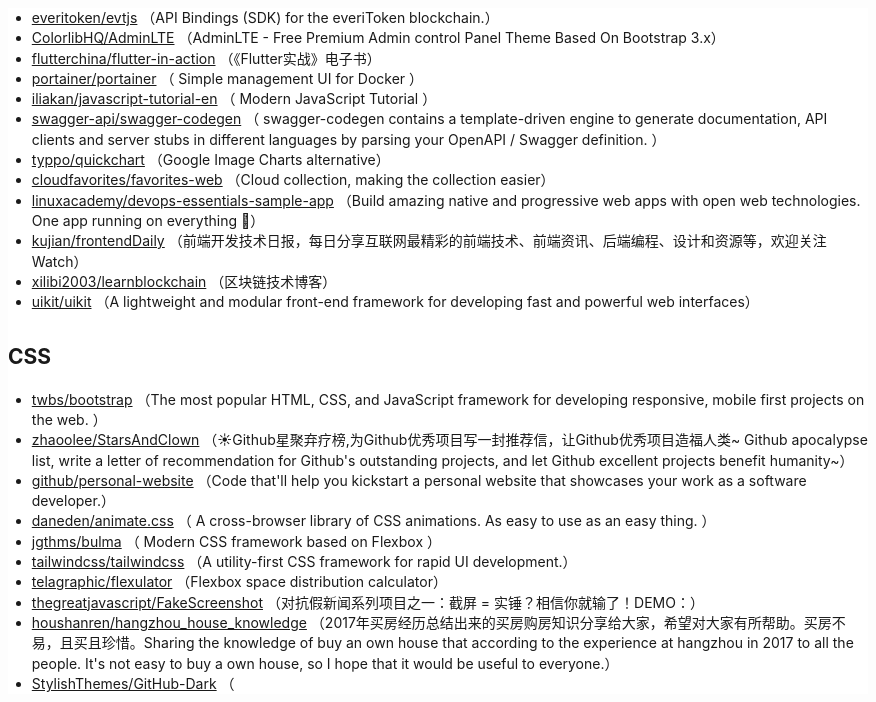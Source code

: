 * [everitoken/evtjs](https://github.com/everitoken/evtjs) （API Bindings (SDK) for the everiToken blockchain.）
* [ColorlibHQ/AdminLTE](https://github.com/ColorlibHQ/AdminLTE) （AdminLTE - Free Premium Admin control Panel Theme Based On Bootstrap 3.x）
* [flutterchina/flutter-in-action](https://github.com/flutterchina/flutter-in-action) （《Flutter实战》电子书）
* [portainer/portainer](https://github.com/portainer/portainer) （
        Simple management UI for Docker
      ）
* [iliakan/javascript-tutorial-en](https://github.com/iliakan/javascript-tutorial-en) （
        Modern JavaScript Tutorial 
      ）
* [swagger-api/swagger-codegen](https://github.com/swagger-api/swagger-codegen) （
        swagger-codegen contains a template-driven engine to generate documentation, API clients and server stubs in different languages by parsing your OpenAPI / Swagger definition.
      ）
* [typpo/quickchart](https://github.com/typpo/quickchart) （Google Image Charts alternative）
* [cloudfavorites/favorites-web](https://github.com/cloudfavorites/favorites-web) （Cloud collection, making the collection easier）
* [linuxacademy/devops-essentials-sample-app](https://github.com/linuxacademy/devops-essentials-sample-app) （Build amazing native and progressive web apps with open web technologies. One app running on everything &#x1f389;）
* [kujian/frontendDaily](https://github.com/kujian/frontendDaily) （前端开发技术日报，每日分享互联网最精彩的前端技术、前端资讯、后端编程、设计和资源等，欢迎关注Watch）
* [xilibi2003/learnblockchain](https://github.com/xilibi2003/learnblockchain) （区块链技术博客）
* [uikit/uikit](https://github.com/uikit/uikit) （A lightweight and modular front-end framework for developing fast and powerful web interfaces）

## CSS

* [twbs/bootstrap](https://github.com/twbs/bootstrap) （The most popular HTML, CSS, and JavaScript framework for developing responsive, mobile first projects on the web.
      ）
* [zhaoolee/StarsAndClown](https://github.com/zhaoolee/StarsAndClown) （☀️Github星聚弃疗榜,为Github优秀项目写一封推荐信，让Github优秀项目造福人类~ Github apocalypse list, write a letter of recommendation for Github's outstanding projects, and let Github excellent projects benefit humanity~）
* [github/personal-website](https://github.com/github/personal-website) （Code that'll help you kickstart a personal website that showcases your work as a software developer.）
* [daneden/animate.css](https://github.com/daneden/animate.css) （
        A cross-browser library of CSS animations. As easy to use as an easy thing.
      ）
* [jgthms/bulma](https://github.com/jgthms/bulma) （
        Modern CSS framework based on Flexbox
      ）
* [tailwindcss/tailwindcss](https://github.com/tailwindcss/tailwindcss) （A utility-first CSS framework for rapid UI development.）
* [telagraphic/flexulator](https://github.com/telagraphic/flexulator) （Flexbox space distribution calculator）
* [thegreatjavascript/FakeScreenshot](https://github.com/thegreatjavascript/FakeScreenshot) （对抗假新闻系列项目之一：截屏 = 实锤？相信你就输了！DEMO：）
* [houshanren/hangzhou_house_knowledge](https://github.com/houshanren/hangzhou_house_knowledge) （2017年买房经历总结出来的买房购房知识分享给大家，希望对大家有所帮助。买房不易，且买且珍惜。Sharing the knowledge of buy an own house that according to the experience at hangzhou in 2017 to all the people. It's not easy to buy a own house, so I hope that it would be useful to everyone.）
* [StylishThemes/GitHub-Dark](https://github.com/StylishThemes/GitHub-Dark) （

* _Task_:
Every line of the material is to be quoted exactly, with no pictures carried over.

* _Response box_:
Source code

: * [everitoken/evtjs](https://github.com/everitoken/evtjs) （API Bindings (SDK) for the everiToken blockchain.）
* [ColorlibHQ/AdminLTE](https://github.com/ColorlibHQ/AdminLTE) （AdminLTE - Free Premium Admin control Panel Theme Based On Bootstrap 3.x）
* [flutterchina/flutter-in-action](https://github.com/flutterchina/flutter-in-action) （《Flutter实战》电子书）
* [portainer/portainer](https://github.com/portainer/portainer) （
        Simple management UI for Docker
      ）
* [iliakan/javascript-tutorial-en](https://github.com/iliakan/javascript-tutorial-en) （
        Modern JavaScript Tutorial 
      ）
* [swagger-api/swagger-codegen](https://github.com/swagger-api/swagger-codegen) （
        swagger-codegen contains a template-driven engine to generate documentation, API clients and server stubs in different languages by parsing your OpenAPI / Swagger definition.
      ）
* [typpo/quickchart](https://github.com/typpo/quickchart) （Google Image Charts alternative）
* [cloudfavorites/favorites-web](https://github.com/cloudfavorites/favorites-web) （Cloud collection, making the collection easier）
* [linuxacademy/devops-essentials-sample-app](https://github.com/linuxacademy/devops-essentials-sample-app) （Build amazing native and progressive web apps with open web technologies. One app running on everything &#x1f389;）
* [kujian/frontendDaily](https://github.com/kujian/frontendDaily) （前端开发技术日报，每日分享互联网最精彩的前端技术、前端资讯、后端编程、设计和资源等，欢迎关注Watch）
* [xilibi2003/learnblockchain](https://github.com/xilibi2003/learnblockchain) （区块链技术博客）
* [uikit/uikit](https://github.com/uikit/uikit) （A lightweight and modular front-end framework for developing fast and powerful web interfaces）

## CSS

* [twbs/bootstrap](https://github.com/twbs/bootstrap) （The most popular HTML, CSS, and JavaScript framework for developing responsive, mobile first projects on the web.
      ）
* [zhaoolee/StarsAndClown](https://github.com/zhaoolee/StarsAndClown) （☀️Github星聚弃疗榜,为Github优秀项目写一封推荐信，让Github优秀项目造福人类~ Github apocalypse list, write a letter of recommendation for Github's outstanding projects, and let Github excellent projects benefit humanity~）
* [github/personal-website](https://github.com/github/personal-website) （Code that'll help you kickstart a personal website that showcases your work as a software developer.）
* [daneden/animate.css](https://github.com/daneden/animate.css) （
        A cross-browser library of CSS animations. As easy to use as an easy thing.
      ）
* [jgthms/bulma](https://github.com/jgthms/bulma) （
        Modern CSS framework based on Flexbox
      ）
* [tailwindcss/tailwindcss](https://github.com/tailwindcss/tailwindcss) （A utility-first CSS framework for rapid UI development.）
* [telagraphic/flexulator](https://github.com/telagraphic/flexulator) （Flexbox space distribution calculator）
* [thegreatjavascript/FakeScreenshot](https://github.com/thegreatjavascript/FakeScreenshot) （对抗假新闻系列项目之一：截屏 = 实锤？相信你就输了！DEMO：）
* [houshanren/hangzhou_house_knowledge](https://github.com/houshanren/hangzhou_house_knowledge) （2017年买房经历总结出来的买房购房知识分享给大家，希望对大家有所帮助。买房不易，且买且珍惜。Sharing the knowledge of buy an own house that according to the experience at hangzhou in 2017 to all the people. It's not easy to buy a own house, so I hope that it would be useful to everyone.）
* [StylishThemes/GitHub-Dark](https://github.com/StylishThemes/GitHub-Dark) （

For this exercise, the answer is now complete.